Soft Wearable Sweat-Biomonitoring Platform for Personalized Diagnostics (WeCare)

WeCare brings together the Institute of Neuroinformatics UZH, the Sports Medicine Center of the University Hospital of Lausanne (CHUV), the international partner Instituto de Microelectrónica de Barcelona (IMB-CSIC) and the EPFL-LMTS group, for the development of new generation non-invasive integrated sweat biomonitoring platforms.

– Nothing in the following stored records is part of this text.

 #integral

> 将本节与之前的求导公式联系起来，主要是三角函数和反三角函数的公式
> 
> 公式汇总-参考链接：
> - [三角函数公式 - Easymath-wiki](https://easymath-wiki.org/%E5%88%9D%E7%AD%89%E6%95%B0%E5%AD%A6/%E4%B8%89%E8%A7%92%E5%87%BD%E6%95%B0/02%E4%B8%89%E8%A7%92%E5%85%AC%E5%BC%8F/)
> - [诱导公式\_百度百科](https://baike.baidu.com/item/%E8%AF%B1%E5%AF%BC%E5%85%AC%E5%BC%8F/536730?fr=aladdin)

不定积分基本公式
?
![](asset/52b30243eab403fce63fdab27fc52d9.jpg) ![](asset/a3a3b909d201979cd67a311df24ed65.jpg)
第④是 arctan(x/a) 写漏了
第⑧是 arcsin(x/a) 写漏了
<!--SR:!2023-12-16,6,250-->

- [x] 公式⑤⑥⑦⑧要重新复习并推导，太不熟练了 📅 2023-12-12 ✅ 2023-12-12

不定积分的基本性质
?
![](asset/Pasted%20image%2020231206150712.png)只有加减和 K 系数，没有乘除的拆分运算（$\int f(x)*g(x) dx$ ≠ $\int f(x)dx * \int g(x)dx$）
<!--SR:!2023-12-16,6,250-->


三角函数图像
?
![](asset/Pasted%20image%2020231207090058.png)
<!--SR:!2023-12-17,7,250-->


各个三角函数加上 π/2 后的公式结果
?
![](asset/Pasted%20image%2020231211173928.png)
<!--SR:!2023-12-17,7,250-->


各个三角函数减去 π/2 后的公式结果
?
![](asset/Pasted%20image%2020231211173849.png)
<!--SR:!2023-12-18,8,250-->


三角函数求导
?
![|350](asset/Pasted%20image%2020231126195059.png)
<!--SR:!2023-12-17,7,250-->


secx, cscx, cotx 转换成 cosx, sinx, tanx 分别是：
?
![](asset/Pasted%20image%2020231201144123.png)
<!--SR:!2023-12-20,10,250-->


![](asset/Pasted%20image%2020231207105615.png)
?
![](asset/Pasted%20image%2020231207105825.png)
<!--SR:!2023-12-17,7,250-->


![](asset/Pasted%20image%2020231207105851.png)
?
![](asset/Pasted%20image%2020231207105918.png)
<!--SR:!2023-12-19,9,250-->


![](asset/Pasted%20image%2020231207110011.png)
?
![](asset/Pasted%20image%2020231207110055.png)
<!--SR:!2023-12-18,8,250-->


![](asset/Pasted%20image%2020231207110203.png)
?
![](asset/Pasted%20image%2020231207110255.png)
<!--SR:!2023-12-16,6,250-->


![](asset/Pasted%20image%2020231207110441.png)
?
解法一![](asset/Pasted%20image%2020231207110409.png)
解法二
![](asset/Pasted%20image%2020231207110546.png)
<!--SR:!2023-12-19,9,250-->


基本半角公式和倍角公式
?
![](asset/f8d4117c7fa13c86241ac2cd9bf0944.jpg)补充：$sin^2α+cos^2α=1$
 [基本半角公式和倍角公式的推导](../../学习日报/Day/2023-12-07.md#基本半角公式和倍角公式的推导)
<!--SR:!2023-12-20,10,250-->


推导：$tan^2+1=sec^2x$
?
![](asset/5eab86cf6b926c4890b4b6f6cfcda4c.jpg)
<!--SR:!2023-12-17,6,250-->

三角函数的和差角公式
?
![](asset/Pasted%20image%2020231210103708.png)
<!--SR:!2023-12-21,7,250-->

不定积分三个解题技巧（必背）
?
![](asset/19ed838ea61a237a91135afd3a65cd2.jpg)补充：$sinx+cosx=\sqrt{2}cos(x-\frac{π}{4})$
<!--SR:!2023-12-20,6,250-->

The project will provide foundational background on the essential – and so far unassessed – temporal dynamics of metabolites in sweat and their link to the physiological state of individuals. Compared to other biological fluids such as blood and saliva, sweat has been unexplored as an analytical sample for biomedical applications, but is steadily gaining interest because of the possibility to continuously obtain information in a non-obtrusive way and the rich variety of indicators present. Since one of the most demanding real-time biosensing applications is sports physiology, WeCare will focus primarily on the sustained fitness diagnosis of athletes.

Figure 1: WeCare wearable sweat sensing platform

Soft Sensing Patch

The role of LMTS is the creation of a new generation of cost-effective, soft and printed microsystems to realize a smart patch conformably fixed on the skin. The sensing patch will be based on biocompatible and disposable materials.

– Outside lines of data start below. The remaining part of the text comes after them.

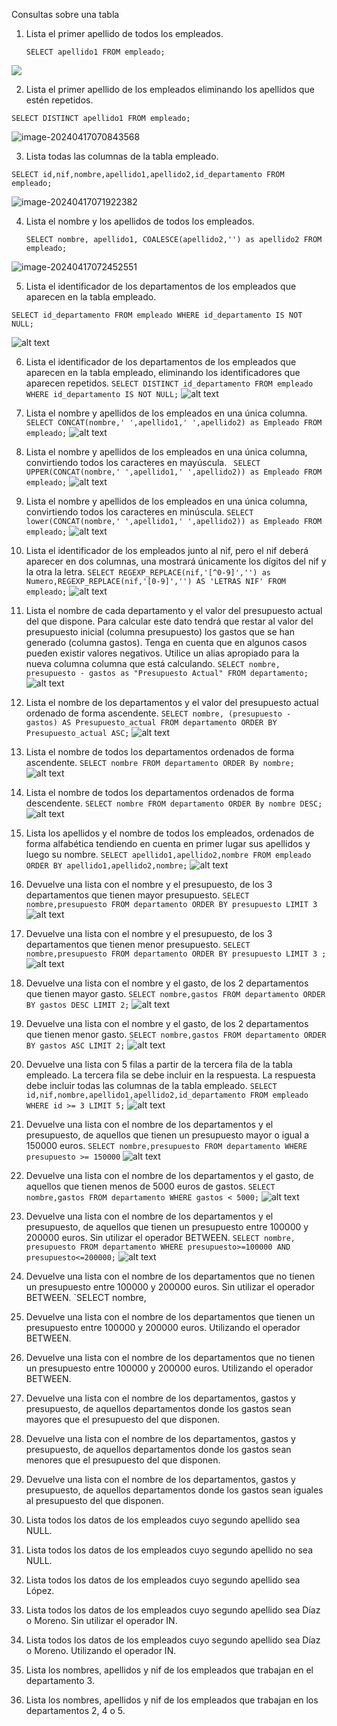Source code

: Consultas sobre una tabla
1. Lista el primer apellido de todos los empleados.

   `SELECT apellido1 FROM empleado;`

![](1.png)

2. Lista el primer apellido de los empleados eliminando los apellidos que estén
   repetidos.

`SELECT DISTINCT apellido1 FROM empleado;`

![image-20240417070843568](2.png)

3. Lista todas las columnas de la tabla empleado.

`SELECT id,nif,nombre,apellido1,apellido2,id_departamento FROM empleado;`

![image-20240417071922382](3.png)

4. Lista el nombre y los apellidos de todos los empleados.

   `SELECT nombre, apellido1, COALESCE(apellido2,'') as apellido2 FROM empleado;`

![image-20240417072452551](4.png)

5. Lista el identificador de los departamentos de los empleados que aparecen
    en la tabla empleado.

  `SELECT id_departamento FROM empleado WHERE id_departamento IS NOT NULL;`

  ![alt text](5.png)

6. Lista el identificador de los departamentos de los empleados que aparecen
    en la tabla empleado, eliminando los identificadores que aparecen repetidos.
    `SELECT DISTINCT id_departamento FROM empleado WHERE id_departamento IS NOT NULL;`
    ![alt text](image.png)

7. Lista el nombre y apellidos de los empleados en una única columna.
    `SELECT CONCAT(nombre,' ',apellido1,' ',apellido2) as Empleado FROM empleado;`
    ![alt text](image-1.png)
8. Lista el nombre y apellidos de los empleados en una única columna,
    convirtiendo todos los caracteres en mayúscula.
    ` SELECT UPPER(CONCAT(nombre,' ',apellido1,' ',apellido2)) as Empleado FROM empleado;`
    ![alt text](image-2.png)
9. Lista el nombre y apellidos de los empleados en una única columna,
    convirtiendo todos los caracteres en minúscula.
    `SELECT lower(CONCAT(nombre,' ',apellido1,' ',apellido2)) as Empleado FROM empleado;`
    ![alt text](image-3.png)
10. Lista el identificador de los empleados junto al nif, pero el nif deberá
    aparecer en dos columnas, una mostrará únicamente los dígitos del nif y la
    otra la letra.
    `SELECT REGEXP_REPLACE(nif,'[^0-9]','') as Numero,REGEXP_REPLACE(nif,'[0-9]','') AS 'LETRAS NIF' FROM empleado;`
    ![alt text](image-4.png)

11. Lista el nombre de cada departamento y el valor del presupuesto actual del
    que dispone. Para calcular este dato tendrá que restar al valor del
    presupuesto inicial (columna presupuesto) los gastos que se han generado
    (columna gastos). Tenga en cuenta que en algunos casos pueden existir
    valores negativos. Utilice un alias apropiado para la nueva columna columna
    que está calculando.
    `SELECT nombre, presupuesto - gastos as "Presupuesto Actual" FROM departamento;`
   ![alt text](image-5.png)
12. Lista el nombre de los departamentos y el valor del presupuesto actual
    ordenado de forma ascendente.
    `SELECT nombre, (presupuesto - gastos) AS Presupuesto_actual FROM departamento ORDER BY Presupuesto_actual ASC;`
    ![alt text](image-6.png)

13. Lista el nombre de todos los departamentos ordenados de forma
    ascendente.
    `SELECT nombre FROM departamento ORDER By nombre;`
    ![alt text](image-7.png)
14. Lista el nombre de todos los departamentos ordenados de forma
    descendente.
    `SELECT nombre FROM departamento ORDER By nombre DESC;`
    ![alt text](image-8.png)

15. Lista los apellidos y el nombre de todos los empleados, ordenados de forma
    alfabética tendiendo en cuenta en primer lugar sus apellidos y luego su
    nombre.
    `SELECT apellido1,apellido2,nombre FROM empleado ORDER BY apellido1,apellido2,nombre;`
    ![alt text](image-9.png)
16. Devuelve una lista con el nombre y el presupuesto, de los 3 departamentos
    que tienen mayor presupuesto.
    `SELECT nombre,presupuesto FROM departamento ORDER BY presupuesto LIMIT 3`
    ![alt text](image-10.png)
17. Devuelve una lista con el nombre y el presupuesto, de los 3 departamentos
    que tienen menor presupuesto.
    `SELECT nombre,presupuesto FROM departamento ORDER BY presupuesto LIMIT 3 ;`
    ![alt text](image-11.png)

18. Devuelve una lista con el nombre y el gasto, de los 2 departamentos que
    tienen mayor gasto.
    `SELECT nombre,gastos FROM departamento ORDER BY gastos DESC LIMIT 2;`
    ![alt text](image-12.png)
19. Devuelve una lista con el nombre y el gasto, de los 2 departamentos que
    tienen menor gasto.
    `SELECT nombre,gastos FROM departamento ORDER BY gastos ASC LIMIT 2;`
    ![alt text](image-13.png)
20. Devuelve una lista con 5 filas a partir de la tercera fila de la tabla empleado. La tercera fila se debe incluir en la respuesta. La respuesta debe incluir todas las columnas de la tabla empleado.
    `SELECT id,nif,nombre,apellido1,apellido2,id_departamento FROM empleado WHERE id >= 3 LIMIT 5;`
    ![alt text](image-14.png)

21. Devuelve una lista con el nombre de los departamentos y el presupuesto, de
    aquellos que tienen un presupuesto mayor o igual a 150000 euros.
    `SELECT nombre,presupuesto FROM departamento WHERE presupuesto >= 150000`
    ![alt text](image-15.png)
22. Devuelve una lista con el nombre de los departamentos y el gasto, de
    aquellos que tienen menos de 5000 euros de gastos.
    `SELECT nombre,gastos FROM departamento WHERE gastos < 5000;`
    ![alt text](image-16.png)
23. Devuelve una lista con el nombre de los departamentos y el presupuesto, de
    aquellos que tienen un presupuesto entre 100000 y 200000 euros. Sin
    utilizar el operador BETWEEN.
    `SELECT nombre, presupuesto FROM departamento WHERE presupuesto>=100000 AND presupuesto<=200000;`
    ![alt text](image-17.png)
24. Devuelve una lista con el nombre de los departamentos que no tienen un
    presupuesto entre 100000 y 200000 euros. Sin utilizar el operador BETWEEN.
    `SELECT nombre, 
25. Devuelve una lista con el nombre de los departamentos que tienen un
    presupuesto entre 100000 y 200000 euros. Utilizando el operador BETWEEN.

26. Devuelve una lista con el nombre de los departamentos que no tienen un
    presupuesto entre 100000 y 200000 euros. Utilizando el operador BETWEEN.

27. Devuelve una lista con el nombre de los departamentos, gastos y
    presupuesto, de aquellos departamentos donde los gastos sean mayores
    que el presupuesto del que disponen.

28. Devuelve una lista con el nombre de los departamentos, gastos y
    presupuesto, de aquellos departamentos donde los gastos sean menores
    que el presupuesto del que disponen.

29. Devuelve una lista con el nombre de los departamentos, gastos y
    presupuesto, de aquellos departamentos donde los gastos sean iguales al
    presupuesto del que disponen.

30. Lista todos los datos de los empleados cuyo segundo apellido sea NULL.

31. Lista todos los datos de los empleados cuyo segundo apellido no sea NULL.

32. Lista todos los datos de los empleados cuyo segundo apellido sea López.

33. Lista todos los datos de los empleados cuyo segundo apellido
    sea Díaz o Moreno. Sin utilizar el operador IN.

34. Lista todos los datos de los empleados cuyo segundo apellido
    sea Díaz o Moreno. Utilizando el operador IN.

35. Lista los nombres, apellidos y nif de los empleados que trabajan en el
    departamento 3.

36. Lista los nombres, apellidos y nif de los empleados que trabajan en los
    departamentos 2, 4 o 5.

The sensing patch consists on:

  • Sweat collector based on absorbent materials. This has a large pad contacting with the skin that will provide continuous suction of sample during the device operation;
  • Soft substrate that contains microfluidics channels and chambers to collect sweat and to drive it to the sensors;
  • Electrochemical sensors made by printed technologies (i.e. inkjet and screen printing) for detection of electrolytes, metabolites and various other sweat biomarkers;
  • Temperature, pH and sweat-rate sensors for accurate real-time sweat analysis and data corrections.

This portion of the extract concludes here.